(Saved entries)
# # #

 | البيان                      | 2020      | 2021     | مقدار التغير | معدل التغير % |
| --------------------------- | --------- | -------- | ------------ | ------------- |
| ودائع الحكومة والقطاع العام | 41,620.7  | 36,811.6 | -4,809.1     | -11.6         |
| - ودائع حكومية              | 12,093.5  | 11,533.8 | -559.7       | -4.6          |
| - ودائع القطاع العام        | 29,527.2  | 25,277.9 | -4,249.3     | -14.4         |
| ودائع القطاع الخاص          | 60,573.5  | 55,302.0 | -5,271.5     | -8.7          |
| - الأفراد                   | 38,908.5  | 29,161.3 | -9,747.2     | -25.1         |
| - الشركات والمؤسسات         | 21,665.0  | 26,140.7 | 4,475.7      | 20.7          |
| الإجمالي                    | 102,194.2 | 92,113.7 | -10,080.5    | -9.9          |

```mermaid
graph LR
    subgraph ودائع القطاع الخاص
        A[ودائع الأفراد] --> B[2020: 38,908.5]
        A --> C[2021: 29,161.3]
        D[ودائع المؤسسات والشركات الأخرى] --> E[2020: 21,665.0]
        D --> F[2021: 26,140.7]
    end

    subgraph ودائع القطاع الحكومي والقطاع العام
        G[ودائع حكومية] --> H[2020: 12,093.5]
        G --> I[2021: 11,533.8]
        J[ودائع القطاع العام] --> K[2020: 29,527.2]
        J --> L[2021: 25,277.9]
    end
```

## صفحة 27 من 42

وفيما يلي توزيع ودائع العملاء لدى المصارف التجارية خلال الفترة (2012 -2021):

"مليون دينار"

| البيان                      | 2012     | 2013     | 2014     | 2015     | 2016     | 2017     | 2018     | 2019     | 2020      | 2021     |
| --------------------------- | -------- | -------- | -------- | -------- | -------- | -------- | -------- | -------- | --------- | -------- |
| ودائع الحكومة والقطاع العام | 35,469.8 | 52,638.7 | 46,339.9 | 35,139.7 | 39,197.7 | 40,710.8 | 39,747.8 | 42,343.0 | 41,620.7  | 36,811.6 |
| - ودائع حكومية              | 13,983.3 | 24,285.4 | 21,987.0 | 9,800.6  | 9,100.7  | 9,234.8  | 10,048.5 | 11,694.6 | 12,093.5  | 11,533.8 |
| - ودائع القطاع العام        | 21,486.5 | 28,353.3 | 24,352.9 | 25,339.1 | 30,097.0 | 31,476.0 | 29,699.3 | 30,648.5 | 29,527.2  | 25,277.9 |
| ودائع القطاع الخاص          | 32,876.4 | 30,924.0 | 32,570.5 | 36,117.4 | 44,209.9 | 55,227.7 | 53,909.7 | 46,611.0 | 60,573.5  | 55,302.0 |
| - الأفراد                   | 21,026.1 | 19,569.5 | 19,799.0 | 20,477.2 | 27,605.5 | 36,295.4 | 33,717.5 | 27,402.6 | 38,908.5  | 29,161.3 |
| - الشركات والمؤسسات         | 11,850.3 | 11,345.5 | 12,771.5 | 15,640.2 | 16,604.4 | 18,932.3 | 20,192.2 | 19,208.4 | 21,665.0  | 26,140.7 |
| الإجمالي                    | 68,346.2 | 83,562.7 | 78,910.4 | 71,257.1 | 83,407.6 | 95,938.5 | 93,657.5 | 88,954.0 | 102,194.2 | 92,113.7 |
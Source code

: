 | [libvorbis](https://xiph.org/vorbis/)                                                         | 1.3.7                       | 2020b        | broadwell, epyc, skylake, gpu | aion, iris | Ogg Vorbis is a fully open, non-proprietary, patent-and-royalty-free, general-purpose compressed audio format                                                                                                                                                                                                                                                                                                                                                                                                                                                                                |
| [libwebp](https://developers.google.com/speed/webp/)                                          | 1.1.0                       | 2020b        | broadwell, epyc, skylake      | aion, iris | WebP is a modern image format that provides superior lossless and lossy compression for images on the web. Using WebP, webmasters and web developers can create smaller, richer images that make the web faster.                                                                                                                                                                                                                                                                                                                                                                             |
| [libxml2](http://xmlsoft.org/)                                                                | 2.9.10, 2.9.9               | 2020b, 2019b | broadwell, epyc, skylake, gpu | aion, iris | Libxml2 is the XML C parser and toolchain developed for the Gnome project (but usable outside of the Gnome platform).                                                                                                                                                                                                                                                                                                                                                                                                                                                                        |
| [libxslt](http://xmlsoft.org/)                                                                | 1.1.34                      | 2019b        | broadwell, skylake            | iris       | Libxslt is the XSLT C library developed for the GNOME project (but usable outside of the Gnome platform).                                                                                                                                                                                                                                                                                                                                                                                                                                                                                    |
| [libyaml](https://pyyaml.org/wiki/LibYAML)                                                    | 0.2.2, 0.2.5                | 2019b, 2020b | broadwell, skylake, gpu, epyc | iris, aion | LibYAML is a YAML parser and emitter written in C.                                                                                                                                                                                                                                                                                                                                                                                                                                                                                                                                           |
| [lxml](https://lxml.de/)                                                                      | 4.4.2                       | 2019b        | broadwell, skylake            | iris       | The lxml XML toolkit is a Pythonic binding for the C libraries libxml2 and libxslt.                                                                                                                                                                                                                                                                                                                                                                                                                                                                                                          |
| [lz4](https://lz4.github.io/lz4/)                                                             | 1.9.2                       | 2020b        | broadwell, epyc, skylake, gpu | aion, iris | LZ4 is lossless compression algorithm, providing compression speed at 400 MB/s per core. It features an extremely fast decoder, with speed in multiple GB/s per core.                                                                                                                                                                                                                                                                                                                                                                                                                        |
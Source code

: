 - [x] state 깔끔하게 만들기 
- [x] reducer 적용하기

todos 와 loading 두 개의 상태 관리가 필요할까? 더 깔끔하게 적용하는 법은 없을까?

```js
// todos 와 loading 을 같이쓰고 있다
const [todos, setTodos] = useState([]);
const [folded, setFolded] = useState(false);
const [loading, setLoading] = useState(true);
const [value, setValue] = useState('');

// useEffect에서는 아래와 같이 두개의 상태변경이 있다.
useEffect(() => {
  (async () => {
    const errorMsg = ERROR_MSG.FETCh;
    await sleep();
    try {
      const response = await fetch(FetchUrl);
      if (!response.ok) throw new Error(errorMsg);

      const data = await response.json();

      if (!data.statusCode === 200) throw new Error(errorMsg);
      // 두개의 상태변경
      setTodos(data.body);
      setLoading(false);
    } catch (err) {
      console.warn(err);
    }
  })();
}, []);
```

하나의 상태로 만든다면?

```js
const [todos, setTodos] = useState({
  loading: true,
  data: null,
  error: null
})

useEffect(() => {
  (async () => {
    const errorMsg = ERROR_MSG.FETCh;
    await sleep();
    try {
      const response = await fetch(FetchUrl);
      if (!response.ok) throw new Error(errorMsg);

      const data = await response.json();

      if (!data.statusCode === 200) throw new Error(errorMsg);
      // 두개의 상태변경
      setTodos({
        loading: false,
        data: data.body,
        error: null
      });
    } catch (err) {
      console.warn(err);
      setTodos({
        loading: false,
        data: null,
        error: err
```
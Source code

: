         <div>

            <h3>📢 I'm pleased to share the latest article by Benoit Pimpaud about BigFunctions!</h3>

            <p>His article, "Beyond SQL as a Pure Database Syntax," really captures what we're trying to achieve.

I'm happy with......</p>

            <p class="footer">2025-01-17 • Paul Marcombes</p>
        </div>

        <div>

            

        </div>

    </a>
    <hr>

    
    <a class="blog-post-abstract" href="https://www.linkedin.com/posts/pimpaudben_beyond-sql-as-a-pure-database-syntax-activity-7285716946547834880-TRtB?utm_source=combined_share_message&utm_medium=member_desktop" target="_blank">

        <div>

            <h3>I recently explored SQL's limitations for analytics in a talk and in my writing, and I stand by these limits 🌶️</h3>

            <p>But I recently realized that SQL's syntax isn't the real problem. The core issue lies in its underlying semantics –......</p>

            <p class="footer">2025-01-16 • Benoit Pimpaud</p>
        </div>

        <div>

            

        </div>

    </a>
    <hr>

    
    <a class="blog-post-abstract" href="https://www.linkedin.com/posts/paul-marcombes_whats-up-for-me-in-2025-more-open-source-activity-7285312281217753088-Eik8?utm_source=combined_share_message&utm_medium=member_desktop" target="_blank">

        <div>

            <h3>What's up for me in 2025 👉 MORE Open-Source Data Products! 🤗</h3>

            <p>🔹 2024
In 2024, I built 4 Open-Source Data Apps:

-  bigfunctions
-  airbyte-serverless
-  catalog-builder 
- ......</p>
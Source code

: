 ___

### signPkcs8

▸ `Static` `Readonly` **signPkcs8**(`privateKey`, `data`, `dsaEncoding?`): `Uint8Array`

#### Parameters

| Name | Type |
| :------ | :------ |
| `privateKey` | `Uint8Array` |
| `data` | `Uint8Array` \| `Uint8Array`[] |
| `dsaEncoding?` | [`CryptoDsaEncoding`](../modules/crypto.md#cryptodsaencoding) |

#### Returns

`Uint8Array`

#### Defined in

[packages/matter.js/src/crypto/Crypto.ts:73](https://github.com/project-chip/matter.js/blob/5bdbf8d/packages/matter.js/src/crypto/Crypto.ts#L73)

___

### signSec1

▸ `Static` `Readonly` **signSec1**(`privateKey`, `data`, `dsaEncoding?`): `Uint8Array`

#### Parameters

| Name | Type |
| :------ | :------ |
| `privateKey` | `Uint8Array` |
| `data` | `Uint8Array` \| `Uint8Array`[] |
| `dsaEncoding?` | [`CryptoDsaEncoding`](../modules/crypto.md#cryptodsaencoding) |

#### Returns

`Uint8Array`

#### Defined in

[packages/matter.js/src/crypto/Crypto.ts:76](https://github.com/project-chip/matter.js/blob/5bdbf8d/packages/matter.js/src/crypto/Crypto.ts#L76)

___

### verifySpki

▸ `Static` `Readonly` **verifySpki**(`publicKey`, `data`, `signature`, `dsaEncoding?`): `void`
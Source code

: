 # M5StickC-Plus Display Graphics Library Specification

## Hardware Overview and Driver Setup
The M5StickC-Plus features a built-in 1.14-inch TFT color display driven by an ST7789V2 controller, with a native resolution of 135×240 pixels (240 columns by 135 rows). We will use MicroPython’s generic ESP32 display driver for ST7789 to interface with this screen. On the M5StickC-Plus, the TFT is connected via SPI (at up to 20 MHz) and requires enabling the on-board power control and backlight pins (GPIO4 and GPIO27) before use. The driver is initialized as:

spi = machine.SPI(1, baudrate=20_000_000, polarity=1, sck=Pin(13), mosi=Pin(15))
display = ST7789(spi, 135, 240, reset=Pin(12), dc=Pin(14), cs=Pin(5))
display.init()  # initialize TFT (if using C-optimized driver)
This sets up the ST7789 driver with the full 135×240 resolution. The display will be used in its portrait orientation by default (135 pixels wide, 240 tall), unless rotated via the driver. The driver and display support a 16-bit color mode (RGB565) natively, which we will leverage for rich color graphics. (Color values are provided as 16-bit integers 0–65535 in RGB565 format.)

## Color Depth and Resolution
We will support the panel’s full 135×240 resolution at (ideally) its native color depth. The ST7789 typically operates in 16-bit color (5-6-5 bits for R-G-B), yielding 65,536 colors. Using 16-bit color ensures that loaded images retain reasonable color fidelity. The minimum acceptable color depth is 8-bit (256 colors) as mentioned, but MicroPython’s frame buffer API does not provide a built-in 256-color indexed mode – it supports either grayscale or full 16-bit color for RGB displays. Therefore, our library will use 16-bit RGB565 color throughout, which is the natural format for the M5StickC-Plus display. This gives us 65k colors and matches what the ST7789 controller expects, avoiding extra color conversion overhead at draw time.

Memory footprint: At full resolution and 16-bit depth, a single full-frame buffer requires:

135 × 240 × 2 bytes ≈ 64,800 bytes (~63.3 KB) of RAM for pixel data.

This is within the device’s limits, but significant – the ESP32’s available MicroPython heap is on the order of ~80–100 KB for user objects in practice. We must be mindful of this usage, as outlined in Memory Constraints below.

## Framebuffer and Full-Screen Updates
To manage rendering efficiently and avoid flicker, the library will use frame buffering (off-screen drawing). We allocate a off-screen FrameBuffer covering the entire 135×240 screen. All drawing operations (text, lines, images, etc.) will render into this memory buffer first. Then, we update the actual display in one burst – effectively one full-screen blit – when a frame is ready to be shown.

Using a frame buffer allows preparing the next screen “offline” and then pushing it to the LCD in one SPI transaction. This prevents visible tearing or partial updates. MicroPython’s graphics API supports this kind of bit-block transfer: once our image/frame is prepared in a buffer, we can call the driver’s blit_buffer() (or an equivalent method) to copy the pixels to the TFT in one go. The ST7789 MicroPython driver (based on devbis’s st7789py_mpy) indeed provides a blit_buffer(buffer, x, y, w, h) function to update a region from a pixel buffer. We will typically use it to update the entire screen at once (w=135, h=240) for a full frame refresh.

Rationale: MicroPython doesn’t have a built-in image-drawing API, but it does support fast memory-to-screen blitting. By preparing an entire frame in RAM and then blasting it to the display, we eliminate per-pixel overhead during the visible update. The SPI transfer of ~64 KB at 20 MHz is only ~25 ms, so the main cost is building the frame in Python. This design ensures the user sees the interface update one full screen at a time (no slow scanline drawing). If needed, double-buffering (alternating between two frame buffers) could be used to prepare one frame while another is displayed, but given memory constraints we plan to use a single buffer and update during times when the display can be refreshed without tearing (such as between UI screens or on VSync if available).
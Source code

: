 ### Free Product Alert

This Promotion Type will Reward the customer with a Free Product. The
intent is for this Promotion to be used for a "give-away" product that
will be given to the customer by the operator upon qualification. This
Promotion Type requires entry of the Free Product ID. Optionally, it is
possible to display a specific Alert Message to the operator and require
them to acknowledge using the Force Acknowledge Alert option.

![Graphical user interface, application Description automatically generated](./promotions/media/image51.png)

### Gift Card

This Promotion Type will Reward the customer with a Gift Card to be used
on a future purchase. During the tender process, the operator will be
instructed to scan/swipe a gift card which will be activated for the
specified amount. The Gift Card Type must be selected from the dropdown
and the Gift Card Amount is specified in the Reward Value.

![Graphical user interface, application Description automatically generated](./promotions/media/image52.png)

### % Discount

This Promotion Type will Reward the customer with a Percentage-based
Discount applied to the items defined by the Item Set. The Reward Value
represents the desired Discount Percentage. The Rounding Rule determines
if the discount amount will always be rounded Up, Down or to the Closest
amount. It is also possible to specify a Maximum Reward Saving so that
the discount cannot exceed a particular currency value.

# # #

TRY IT: Lines holding the string "null" must be copied out of the entries above.

YOUR RESPONSE:
  data: null,
  error: null
        error: null
        data: null,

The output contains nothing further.